11 Eylül 1971 Cumartesi

anlamadın değil mi?

kadınlarla çocukların en sevdiğim ortak yönü sokak ortasında rahatça ağlayabilmeleri.

çantam o kadar ağır ki omzumda taşıyamadım, elime aldım; aynı bunları yazarken elimi taşıyamayıp ona kızıp söylenmem gibi; ona da söylendim, içinde sen vardın ve o vardı ikinizi de aynı anda çıkartıp ikinizle de yüzleşecektim, ama sen ağır bastın ve daha yolda baskınlığını gösterdin, kim bilir kaç asır sonra, birinizle beynime-kalbime birinizde bedenime etki edecektim, sonra derken senin işini bitirip seni öldürecek ve hayata mum ışığının isleri arasında kaybettiğim seni arayarak devam edecektim. seni öldürmek dışında hepsini yaptım.

-bunlardan haberin yok; beynini çalıştırırsan olacak ama yok, olmayacak, imkanı yok; son körebemizden beri gözlerin bağlı.

hayalimde insanlar oynatırım hep, kişiler gerçek fakat rolleri ve gidişatları kimi zaman farklı olarak. telaşa gerek yok, orada aynı yerde aynı rolde kalacaksın; bundan haberin olmayacak ama orada olacaksın; ne kadar batırsan da.

bak acıtır diye kadının şarkısını açmıyorum, aklıma bu yazı getiriyor; olmayan bu yazı. paravan ardından oynanan oyunu, rollere bürünmüş hayalleri, masalları, yeşilleri, dalgaları, sessizliği, nefes alıp vermeyi, umursamazlığı, önemsemeyi, sevmeyişini, benim de sevmeyişimi, yakınlığımızı ve birleşikliğimizi, sanki bir ruhtan bölünmüş iki parçayız, kendi kozamızda aptallığımızla büyüyoruz derken, seni görüşümü ve gülümseyişi, lanet olsun ikimizde ahmağız, sürünüyoruz, ben sürüyorum ya da.

-anlamadın değil mi?

kadınlar yolda rüzgarla beraber gözyaşları süzüldüğünde sorun olmaz, çocuklar da. istediğimiz olmamıştır bizim, deli gibi onu isteriz. ruhumuz özgür ya ne çok benziyor gözyaşı nedenlerimiz.
ruhumuzda gömülü kıskançlığı çalmaya gelecek bir hırsız yok mu? bir koleksiyoner yok mu? benimkisi çok özel, bu dozu kimse bünyesinde kolay kolay barındıramaz. ya cam fanusta biriktirilmiş hormonlu anı kolajları? alın onları, çalın! hastayım ben, insan davranışlarını büyütüp kılıf giydirmek gözle görünür tek sorunum.

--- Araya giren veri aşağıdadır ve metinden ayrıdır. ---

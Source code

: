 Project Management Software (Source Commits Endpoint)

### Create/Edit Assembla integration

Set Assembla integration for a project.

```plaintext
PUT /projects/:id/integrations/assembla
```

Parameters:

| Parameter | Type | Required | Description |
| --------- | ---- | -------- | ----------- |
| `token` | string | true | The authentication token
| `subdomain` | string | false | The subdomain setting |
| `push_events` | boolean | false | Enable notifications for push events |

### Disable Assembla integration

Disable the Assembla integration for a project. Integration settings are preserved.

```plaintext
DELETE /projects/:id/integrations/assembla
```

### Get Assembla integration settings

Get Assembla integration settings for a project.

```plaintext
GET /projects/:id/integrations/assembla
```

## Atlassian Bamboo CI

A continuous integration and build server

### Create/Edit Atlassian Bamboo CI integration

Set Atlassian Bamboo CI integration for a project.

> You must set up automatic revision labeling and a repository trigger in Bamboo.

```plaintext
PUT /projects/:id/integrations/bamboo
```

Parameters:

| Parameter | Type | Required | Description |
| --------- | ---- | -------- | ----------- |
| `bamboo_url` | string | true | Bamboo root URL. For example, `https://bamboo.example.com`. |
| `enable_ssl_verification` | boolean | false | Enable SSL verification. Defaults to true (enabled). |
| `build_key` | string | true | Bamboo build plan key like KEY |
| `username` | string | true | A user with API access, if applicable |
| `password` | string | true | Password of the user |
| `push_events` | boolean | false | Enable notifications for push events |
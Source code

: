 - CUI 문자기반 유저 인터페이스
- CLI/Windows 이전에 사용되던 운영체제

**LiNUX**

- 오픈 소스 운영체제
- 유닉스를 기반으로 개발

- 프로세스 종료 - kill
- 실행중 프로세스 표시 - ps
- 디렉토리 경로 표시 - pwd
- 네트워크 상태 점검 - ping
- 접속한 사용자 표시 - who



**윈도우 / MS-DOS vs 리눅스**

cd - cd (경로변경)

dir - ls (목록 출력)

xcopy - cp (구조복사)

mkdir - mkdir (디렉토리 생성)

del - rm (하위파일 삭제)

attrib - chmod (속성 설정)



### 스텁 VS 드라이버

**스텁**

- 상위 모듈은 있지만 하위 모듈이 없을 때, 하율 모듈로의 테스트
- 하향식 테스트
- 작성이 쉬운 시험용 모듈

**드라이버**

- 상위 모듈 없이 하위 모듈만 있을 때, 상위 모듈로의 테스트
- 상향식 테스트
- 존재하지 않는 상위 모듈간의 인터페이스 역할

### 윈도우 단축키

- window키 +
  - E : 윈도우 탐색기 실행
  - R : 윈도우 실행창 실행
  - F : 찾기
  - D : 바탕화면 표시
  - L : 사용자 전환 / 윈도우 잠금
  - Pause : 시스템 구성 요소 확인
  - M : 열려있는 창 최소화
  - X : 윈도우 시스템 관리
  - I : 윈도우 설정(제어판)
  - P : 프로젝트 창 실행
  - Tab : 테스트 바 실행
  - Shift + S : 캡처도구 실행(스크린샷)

ben ağlarken “çok güzelsin” diyenler vardı. insanlar üzgünken daha mı çekici olur, anlayamadım? ya da daha kırılganlar diye daha mı mühim gelir her şey; etraf ve söyledikleri gibi mesela? yüzümden düşen parçaları ben nasıl toparlayacağımı düşünürken… beraber yıldız sayma hikayesini boşver.

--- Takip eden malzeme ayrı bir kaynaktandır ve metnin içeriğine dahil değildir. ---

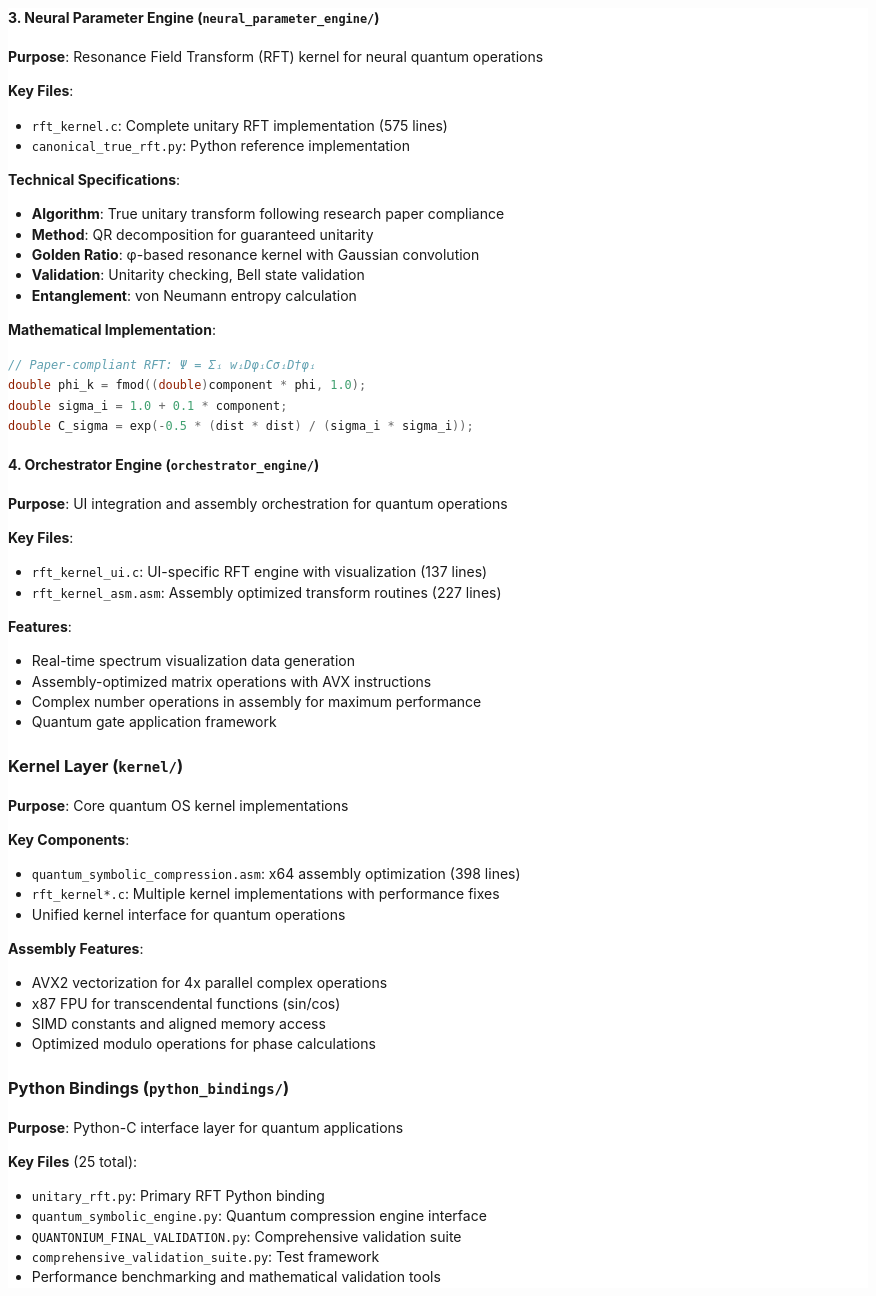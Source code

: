 #### 3. Neural Parameter Engine (`neural_parameter_engine/`)
**Purpose**: Resonance Field Transform (RFT) kernel for neural quantum operations

**Key Files**:
- `rft_kernel.c`: Complete unitary RFT implementation (575 lines)  
- `canonical_true_rft.py`: Python reference implementation

**Technical Specifications**:
- **Algorithm**: True unitary transform following research paper compliance
- **Method**: QR decomposition for guaranteed unitarity
- **Golden Ratio**: φ-based resonance kernel with Gaussian convolution
- **Validation**: Unitarity checking, Bell state validation
- **Entanglement**: von Neumann entropy calculation

**Mathematical Implementation**:
```c
// Paper-compliant RFT: Ψ = Σᵢ wᵢDφᵢCσᵢD†φᵢ
double phi_k = fmod((double)component * phi, 1.0);
double sigma_i = 1.0 + 0.1 * component;
double C_sigma = exp(-0.5 * (dist * dist) / (sigma_i * sigma_i));
```

#### 4. Orchestrator Engine (`orchestrator_engine/`)
**Purpose**: UI integration and assembly orchestration for quantum operations

**Key Files**:
- `rft_kernel_ui.c`: UI-specific RFT engine with visualization (137 lines)
- `rft_kernel_asm.asm`: Assembly optimized transform routines (227 lines)

**Features**:
- Real-time spectrum visualization data generation
- Assembly-optimized matrix operations with AVX instructions
- Complex number operations in assembly for maximum performance
- Quantum gate application framework

### Kernel Layer (`kernel/`)
**Purpose**: Core quantum OS kernel implementations

**Key Components**:
- `quantum_symbolic_compression.asm`: x64 assembly optimization (398 lines)
- `rft_kernel*.c`: Multiple kernel implementations with performance fixes
- Unified kernel interface for quantum operations

**Assembly Features**:
- AVX2 vectorization for 4x parallel complex operations
- x87 FPU for transcendental functions (sin/cos)
- SIMD constants and aligned memory access
- Optimized modulo operations for phase calculations

### Python Bindings (`python_bindings/`)
**Purpose**: Python-C interface layer for quantum applications

**Key Files** (25 total):
- `unitary_rft.py`: Primary RFT Python binding
- `quantum_symbolic_engine.py`: Quantum compression engine interface
- `QUANTONIUM_FINAL_VALIDATION.py`: Comprehensive validation suite
- `comprehensive_validation_suite.py`: Test framework
- Performance benchmarking and mathematical validation tools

kadın harika şarkısını harika söylüyor…

bir oyuncağa ya da şekere tav olsam ne güzel olurdu; küçük bir ayı, barbi bebek, uçan balon, salıncak, kaydırak, şeytan uçurtması, legolar, çikolata, lolipop, jelibon… normal şartlarda hepsi kabulüm.  ama işte insan büyüyünce istekler de, hayal gücüne, beynine, bedenine ööfff ne bileyim gelişme gösteriyor işte; ben gibi, seni istemem gibi. yetmiyor. mutlu etmiyor.

çiçek dürbününden bakıyorum ben yine, dünya daha renkli, renkler daha özgür olsun diye. gözyaşı grisi damlıyor görüntüme; gri ya, belirsiz ya…

göz ucuyla saati hesaplıyorum ve son öpücük!